Wednesday, January 17, 2007


BOJ: Back On Hold

Bloomberg reports on currencies. "The yen may set a 13-month low against the dollar on speculation the Bank of Japan will refrain from lifting interest rates at a policy meeting ending today. Japan's currency may extend its slide, after touching the weakest since December 2005 yesterday, as local media including the Nikkei newspaper reported the central bank is likely to hold its benchmark rate at 0.25 percent. A report yesterday showed Japanese consumer confidence fell last month."

"'The economy is yet to be on a solid footing and there is no rush to raise interest rates,' said Michael Woolfolk, senior currency strategist at the Bank of New York in New York. 'The yen has further scope to decline.'"

"The yen traded at 120.65 per dollar at 6:53 a.m. in Tokyo. It touched 120.88 yen yesterday, the weakest since 121.06 yen on Dec. 12, 2005. The Japanese currency traded at 156.12 per euro. It touched a record low of 158.06 per euro Jan. 3. The dollar traded at $1.2939, after declining yesterday on government data showing record buying of foreign stocks by U.S. investors."

"The Bank of Japan is 'leaning toward' delaying a boost, the Nikkei reported, without saying where it got the information. Kyodo News reported two days ago that the central bank is 'unlikely' to lift rates this week, because it wants to monitor prices and consumption further."

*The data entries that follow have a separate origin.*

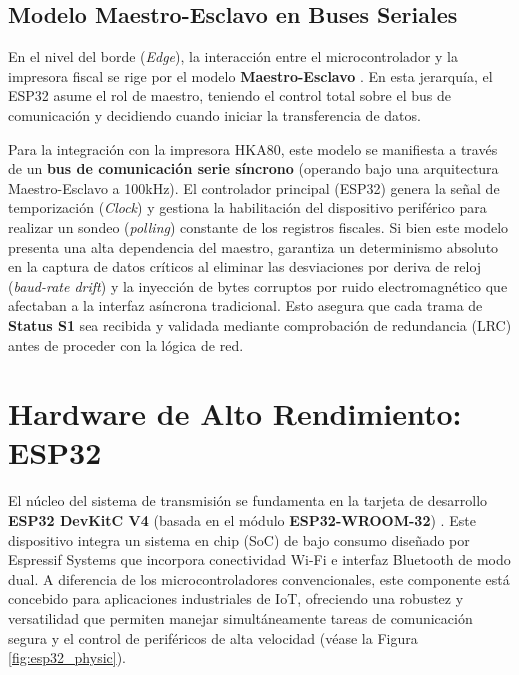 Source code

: \subsection{Modelo Maestro-Esclavo en Buses Seriales}

\par En el nivel del borde (\textit{Edge}), la interacción entre el microcontrolador y la impresora fiscal se rige por el modelo \textbf{Maestro-Esclavo} \cite{TheFactoryHKA_Manual_Protocolos}. En esta jerarquía, el ESP32 asume el rol de maestro, teniendo el control total sobre el bus de comunicación y decidiendo cuando iniciar la transferencia de datos.\\

\par Para la integración con la impresora HKA80, este modelo se manifiesta a través de un \textbf{bus de comunicación serie síncrono} (operando bajo una arquitectura Maestro-Esclavo a 100kHz). El controlador principal (ESP32) genera la señal de temporización (\textit{Clock}) y gestiona la habilitación del dispositivo periférico para realizar un sondeo (\textit{polling}) constante de los registros fiscales. Si bien este modelo presenta una alta dependencia del maestro, garantiza un determinismo absoluto en la captura de datos críticos al eliminar las desviaciones por deriva de reloj (\textit{baud-rate drift}) y la inyección de bytes corruptos por ruido electromagnético que afectaban a la interfaz asíncrona tradicional. Esto asegura que cada trama de \textbf{Status S1} sea recibida y validada mediante comprobación de redundancia (LRC) antes de proceder con la lógica de red.

\section{Hardware de Alto Rendimiento: ESP32}

\par El núcleo del sistema de transmisión se fundamenta en la tarjeta de desarrollo \textbf{ESP32 DevKitC V4} (basada en el módulo \textbf{ESP32-WROOM-32}) \cite{Espressif_ESP32_Datasheet}. Este dispositivo integra un sistema en chip (SoC) de bajo consumo diseñado por Espressif Systems que incorpora conectividad Wi-Fi e interfaz Bluetooth de modo dual. A diferencia de los microcontroladores convencionales, este componente está concebido para aplicaciones industriales de IoT, ofreciendo una robustez y versatilidad que permiten manejar simultáneamente tareas de comunicación segura y el control de periféricos de alta velocidad (véase la Figura \ref{fig:esp32_physic}).

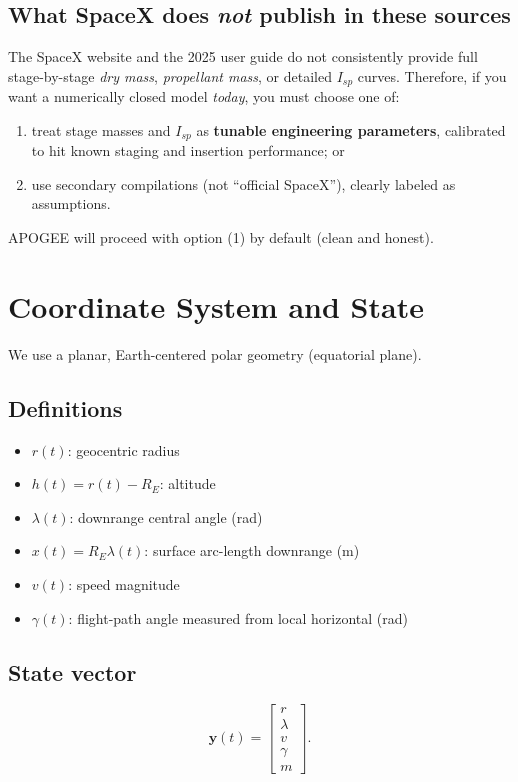 \documentclass[11pt]{article}
\begin{document}
\subsection{What SpaceX does \emph{not} publish in these sources}
The SpaceX website and the 2025 user guide do not consistently provide full stage-by-stage \emph{dry mass}, \emph{propellant mass}, or detailed $I_{sp}$ curves. Therefore, if you want a numerically closed model \emph{today}, you must choose one of:
\begin{enumerate}
\item treat stage masses and $I_{sp}$ as \textbf{tunable engineering parameters}, calibrated to hit known staging and insertion performance; or
\item use secondary compilations (not ``official SpaceX''), clearly labeled as assumptions.
\end{enumerate}
APOGEE will proceed with option (1) by default (clean and honest).

\section{Coordinate System and State}
We use a planar, Earth-centered polar geometry (equatorial plane).

\subsection{Definitions}
\begin{itemize}
\item $r(t)$: geocentric radius
\item $h(t)=r(t)-R_E$: altitude
\item $\lambda(t)$: downrange central angle (rad)
\item $x(t)=R_E\lambda(t)$: surface arc-length downrange (m)
\item $v(t)$: speed magnitude
\item $\gamma(t)$: flight-path angle measured from local horizontal (rad)
\end{itemize}

\subsection{State vector}
\begin{equation}
\boxed{\bm{y}(t)=\begin{bmatrix} r \\ \lambda \\ v \\ \gamma \\ m \end{bmatrix}.}
\end{equation}
\end{document}
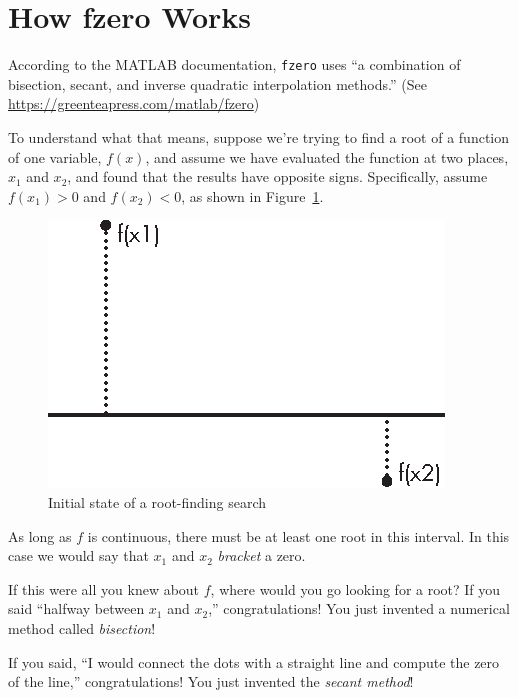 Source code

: 

\section{How fzero Works}
\label{howfzero}

According to the MATLAB documentation, \lstinline{fzero} uses ``a combination of bisection, secant, and inverse quadratic interpolation methods.''  (See \url{https://greenteapress.com/matlab/fzero})


To understand what that means, suppose we're trying to find a root of a function of one variable, $f(x)$, and assume we have evaluated the function at two places, $x_1$ and $x_2$, and found that the results have opposite signs.  Specifically, assume $f(x_1) > 0$ and $f(x_2) < 0$, as shown in Figure~\ref{fig:secant}.

\begin{figure}[h]
\includegraphics{images/figure15_03_new.eps}
\caption{Initial state of a root-finding search}
\label{fig:secant}
\end{figure}

As long as $f$ is continuous, there must be at least one root in this interval.
In this case we would say that $x_1$ and $x_2$ \emph{bracket} a zero.


If this were all you knew about $f$, where would you go looking for
a root?  If you said ``halfway between $x_1$ and $x_2$,''
congratulations!  You just invented a numerical method called
\emph{bisection}!

If you said, ``I would connect the dots with a straight line
and compute the zero of the line,''
congratulations!  You just invented the \emph{secant method}!

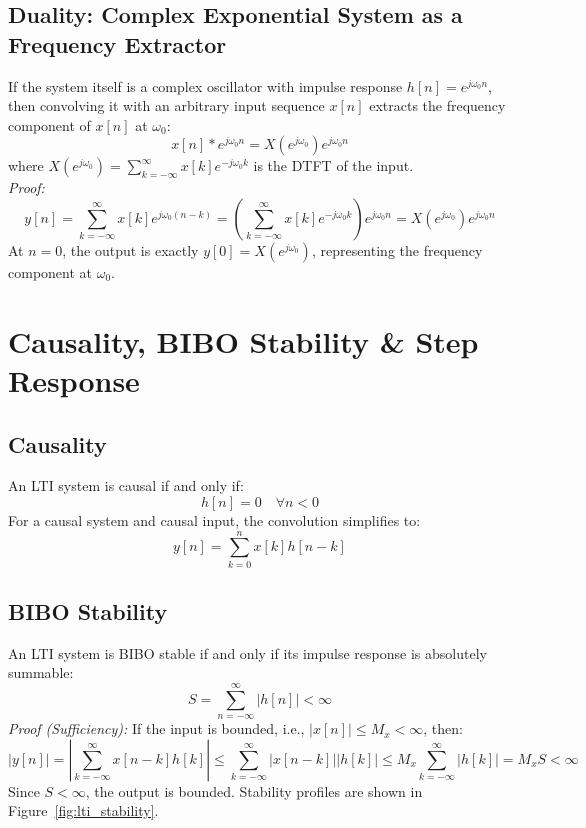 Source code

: \documentclass[11pt,a4paper]{article}
\begin{document}
\subsection{Duality: Complex Exponential System as a Frequency Extractor}
If the system itself is a complex oscillator with impulse response $h[n] = e^{j\omega_0 n}$, then convolving it with an arbitrary input sequence $x[n]$ extracts the frequency component of $x[n]$ at $\omega_0$:
\begin{equation}
x[n] * e^{j\omega_0 n} = X(e^{j\omega_0}) e^{j\omega_0 n}
\end{equation}
where $X(e^{j\omega_0}) = \sum_{k=-\infty}^{\infty} x[k] e^{-j\omega_0 k}$ is the DTFT of the input.
\\
\textit{Proof:}
\begin{equation}
y[n] = \sum_{k=-\infty}^{\infty} x[k] e^{j\omega_0(n-k)} = \left( \sum_{k=-\infty}^{\infty} x[k] e^{-j\omega_0 k} \right) e^{j\omega_0 n} = X(e^{j\omega_0}) e^{j\omega_0 n}
\end{equation}
At $n=0$, the output is exactly $y[0] = X(e^{j\omega_0})$, representing the frequency component at $\omega_0$.

\section{Causality, BIBO Stability \& Step Response}
\subsection{Causality}
An LTI system is causal if and only if:
\begin{equation}
h[n] = 0 \quad \forall n < 0
\end{equation}
For a causal system and causal input, the convolution simplifies to:
\begin{equation}
y[n] = \sum_{k=0}^{n} x[k] h[n-k]
\end{equation}

\subsection{BIBO Stability}
An LTI system is BIBO stable if and only if its impulse response is absolutely summable:
\begin{equation}
S = \sum_{n=-\infty}^{\infty} |h[n]| < \infty
\end{equation}
\textit{Proof (Sufficiency):} If the input is bounded, i.e., $|x[n]| \le M_x < \infty$, then:
\begin{equation}
|y[n]| = \left| \sum_{k=-\infty}^{\infty} x[n-k] h[k] \right| \le \sum_{k=-\infty}^{\infty} |x[n-k]| |h[k]| \le M_x \sum_{k=-\infty}^{\infty} |h[k]| = M_x S < \infty
\end{equation}
Since $S < \infty$, the output is bounded. Stability profiles are shown in Figure~\ref{fig:lti_stability}.
\end{document}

"Canada's dollar rose from near a 13- month low as crude oil and gold advanced, enhancing the currency's appeal. Commodities account for about 54 percent of Canada's exports. The Canadian dollar yesterday fell the most in more than two months as crude oil dropped to a 19-month low."

"The currency is getting some relief from the stabilizing prices of crude and gold,' said Maria Jones, a currency strategist at TD Securities Inc. in Toronto. 'Canada is also benefiting from a general weakness in the U.S. dollar.'"

"The Canadian currency rose to 85.25 U.S. cents at 3:58 p.m. in Toronto from 85.03 U.S. cents yesterday. One U.S. dollar buys C$1.1730. Last week the Canadian currency touched 84.72 U.S. cents, the lowest since Nov. 22, 2005."

From Reuters. "Gold jumped about 1 percent on Wednesday, hitting its loftiest level since its recent sell-off, buoyed by robust demand from speculators and physical buyers as oil prices rebounded and the dollar turned lower. Traders and analysts said the move was aided by currency moves and technical buying."

"Spot gold rose to $632.00/633.00 an ounce by 3:33 p.m EST, up from $625.20/626.20 in New York late on Tuesday. Most-active gold for February delivery on the COMEX metals trading division of the New York Mercantile Exchange settled up $7.40, or 1.20 percent, at $633.30 an ounce and traded in a range between $620.60 and $634.80 an ounce."

"'Overall it appears as if the recent range-trading pattern continues. Gold should continue to track major oil price moves,'said Alexander Zumpfe, trader at Germany's Heraeus."

"Gold has mostly held up in the face of oil's losses. It is currently down by about 1 percent since the start of the year, and even at its low point earlier in the month it was down only about 5 percent. Oil, by contrast, has fallen 18 percent."

"'The crude market has calmed down considerably. This should bring attention back into the metal markets,' said George Nickas at FC Stone. 'At some point, gold is going to divorce itself from the heaviness of the crude market. And then gold should move into a higher ground,' he said."

"John Reade, metals analyst at UBS, said in his daily note that the sharp January sell-off in gold and silver had triggered profit-taking in exchange-traded investment products. Reade wrote that six gold exchange-traded funds (ETFs) had seen redemptions and outflows of just more than 250,000 ounces of gold after the yellow metal tumbled about 3 percent on Jan. 5."

"Reade noted that he did not view those recent reductions as a change in behavior, and he expected metal in trust in the gold and silver ETFs to grow again soon."

"Silver followed gold's firmer tone, gaining to $12.770/12.840 an ounce from $12.550/12.620. Platinum rose to $1,143/1,149 an ounce from $1,135/1,141. Palladium was unchanged at $326/329."

Mogambo sez we should be all out buying PMs, but I'd still like to see a dip below $600 again.